Please print the records below exactly as they are written.

↓

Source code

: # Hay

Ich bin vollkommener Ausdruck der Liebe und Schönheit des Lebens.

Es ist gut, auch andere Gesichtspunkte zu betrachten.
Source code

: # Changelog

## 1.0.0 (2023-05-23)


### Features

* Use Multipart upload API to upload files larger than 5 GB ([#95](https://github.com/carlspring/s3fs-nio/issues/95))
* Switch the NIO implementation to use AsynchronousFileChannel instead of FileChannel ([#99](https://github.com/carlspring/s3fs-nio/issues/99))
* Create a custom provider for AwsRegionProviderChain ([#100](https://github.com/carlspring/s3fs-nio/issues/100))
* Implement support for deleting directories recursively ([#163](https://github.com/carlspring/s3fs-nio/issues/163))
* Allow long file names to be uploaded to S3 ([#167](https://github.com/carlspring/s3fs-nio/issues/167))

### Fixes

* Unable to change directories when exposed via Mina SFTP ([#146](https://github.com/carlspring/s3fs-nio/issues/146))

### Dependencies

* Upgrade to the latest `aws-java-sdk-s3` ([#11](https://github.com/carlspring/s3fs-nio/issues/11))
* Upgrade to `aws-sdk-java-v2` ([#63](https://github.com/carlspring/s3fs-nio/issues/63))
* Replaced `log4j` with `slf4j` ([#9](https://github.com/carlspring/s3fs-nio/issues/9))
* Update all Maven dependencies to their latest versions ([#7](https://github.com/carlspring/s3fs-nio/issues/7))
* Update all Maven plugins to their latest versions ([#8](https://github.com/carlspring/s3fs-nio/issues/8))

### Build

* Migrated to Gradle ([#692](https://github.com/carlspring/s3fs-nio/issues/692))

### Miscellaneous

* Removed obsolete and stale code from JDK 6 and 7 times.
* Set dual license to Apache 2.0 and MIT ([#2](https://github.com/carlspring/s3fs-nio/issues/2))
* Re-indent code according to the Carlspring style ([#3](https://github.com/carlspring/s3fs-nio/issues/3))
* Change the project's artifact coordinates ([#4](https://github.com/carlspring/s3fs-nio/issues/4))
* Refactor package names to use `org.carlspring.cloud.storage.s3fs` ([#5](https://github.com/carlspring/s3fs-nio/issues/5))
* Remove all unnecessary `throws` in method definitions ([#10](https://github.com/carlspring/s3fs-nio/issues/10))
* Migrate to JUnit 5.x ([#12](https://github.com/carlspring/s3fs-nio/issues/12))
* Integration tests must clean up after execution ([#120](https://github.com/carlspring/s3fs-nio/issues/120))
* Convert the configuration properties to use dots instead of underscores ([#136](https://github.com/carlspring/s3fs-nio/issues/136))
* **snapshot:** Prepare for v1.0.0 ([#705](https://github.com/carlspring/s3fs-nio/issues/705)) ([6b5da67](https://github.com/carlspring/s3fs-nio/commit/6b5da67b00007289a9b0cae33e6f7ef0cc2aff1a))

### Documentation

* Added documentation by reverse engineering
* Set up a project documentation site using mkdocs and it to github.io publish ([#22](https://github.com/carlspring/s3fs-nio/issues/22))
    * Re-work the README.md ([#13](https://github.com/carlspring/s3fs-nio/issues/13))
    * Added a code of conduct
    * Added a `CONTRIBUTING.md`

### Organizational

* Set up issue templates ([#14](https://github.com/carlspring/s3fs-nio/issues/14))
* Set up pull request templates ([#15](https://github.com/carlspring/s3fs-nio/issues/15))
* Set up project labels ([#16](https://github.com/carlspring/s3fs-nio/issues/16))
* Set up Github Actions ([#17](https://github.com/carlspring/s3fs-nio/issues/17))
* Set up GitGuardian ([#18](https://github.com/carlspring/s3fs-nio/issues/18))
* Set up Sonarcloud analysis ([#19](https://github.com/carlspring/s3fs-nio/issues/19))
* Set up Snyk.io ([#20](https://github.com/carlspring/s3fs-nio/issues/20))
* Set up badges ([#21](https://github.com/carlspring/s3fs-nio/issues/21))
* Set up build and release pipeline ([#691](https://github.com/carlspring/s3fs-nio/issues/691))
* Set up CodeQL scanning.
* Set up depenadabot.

↑

Answer space:
Source code

: # Hay

Ich bin vollkommener Ausdruck der Liebe und Schönheit des Lebens.

Es ist gut, auch andere Gesichtspunkte zu betrachten.
Source code

: # Changelog

## 1.0.0 (2023-05-23)


### Features

* Use Multipart upload API to upload files larger than 5 GB ([#95](https://github.com/carlspring/s3fs-nio/issues/95))
* Switch the NIO implementation to use AsynchronousFileChannel instead of FileChannel ([#99](https://github.com/carlspring/s3fs-nio/issues/99))
* Create a custom provider for AwsRegionProviderChain ([#100](https://github.com/carlspring/s3fs-nio/issues/100))
* Implement support for deleting directories recursively ([#163](https://github.com/carlspring/s3fs-nio/issues/163))
* Allow long file names to be uploaded to S3 ([#167](https://github.com/carlspring/s3fs-nio/issues/167))

### Fixes

* Unable to change directories when exposed via Mina SFTP ([#146](https://github.com/carlspring/s3fs-nio/issues/146))

### Dependencies

* Upgrade to the latest `aws-java-sdk-s3` ([#11](https://github.com/carlspring/s3fs-nio/issues/11))
* Upgrade to `aws-sdk-java-v2` ([#63](https://github.com/carlspring/s3fs-nio/issues/63))
* Replaced `log4j` with `slf4j` ([#9](https://github.com/carlspring/s3fs-nio/issues/9))
* Update all Maven dependencies to their latest versions ([#7](https://github.com/carlspring/s3fs-nio/issues/7))
* Update all Maven plugins to their latest versions ([#8](https://github.com/carlspring/s3fs-nio/issues/8))

### Build

* Migrated to Gradle ([#692](https://github.com/carlspring/s3fs-nio/issues/692))

### Miscellaneous

* Removed obsolete and stale code from JDK 6 and 7 times.
* Set dual license to Apache 2.0 and MIT ([#2](https://github.com/carlspring/s3fs-nio/issues/2))
* Re-indent code according to the Carlspring style ([#3](https://github.com/carlspring/s3fs-nio/issues/3))
* Change the project's artifact coordinates ([#4](https://github.com/carlspring/s3fs-nio/issues/4))
* Refactor package names to use `org.carlspring.cloud.storage.s3fs` ([#5](https://github.com/carlspring/s3fs-nio/issues/5))
* Remove all unnecessary `throws` in method definitions ([#10](https://github.com/carlspring/s3fs-nio/issues/10))
* Migrate to JUnit 5.x ([#12](https://github.com/carlspring/s3fs-nio/issues/12))
* Integration tests must clean up after execution ([#120](https://github.com/carlspring/s3fs-nio/issues/120))
* Convert the configuration properties to use dots instead of underscores ([#136](https://github.com/carlspring/s3fs-nio/issues/136))
* **snapshot:** Prepare for v1.0.0 ([#705](https://github.com/carlspring/s3fs-nio/issues/705)) ([6b5da67](https://github.com/carlspring/s3fs-nio/commit/6b5da67b00007289a9b0cae33e6f7ef0cc2aff1a))

### Documentation

* Added documentation by reverse engineering
* Set up a project documentation site using mkdocs and it to github.io publish ([#22](https://github.com/carlspring/s3fs-nio/issues/22))
    * Re-work the README.md ([#13](https://github.com/carlspring/s3fs-nio/issues/13))
    * Added a code of conduct
    * Added a `CONTRIBUTING.md`

### Organizational

* Set up issue templates ([#14](https://github.com/carlspring/s3fs-nio/issues/14))
* Set up pull request templates ([#15](https://github.com/carlspring/s3fs-nio/issues/15))
* Set up project labels ([#16](https://github.com/carlspring/s3fs-nio/issues/16))
* Set up Github Actions ([#17](https://github.com/carlspring/s3fs-nio/issues/17))
* Set up GitGuardian ([#18](https://github.com/carlspring/s3fs-nio/issues/18))
* Set up Sonarcloud analysis ([#19](https://github.com/carlspring/s3fs-nio/issues/19))
* Set up Snyk.io ([#20](https://github.com/carlspring/s3fs-nio/issues/20))
* Set up badges ([#21](https://github.com/carlspring/s3fs-nio/issues/21))
* Set up build and release pipeline ([#691](https://github.com/carlspring/s3fs-nio/issues/691))
* Set up CodeQL scanning.
* Set up depenadabot.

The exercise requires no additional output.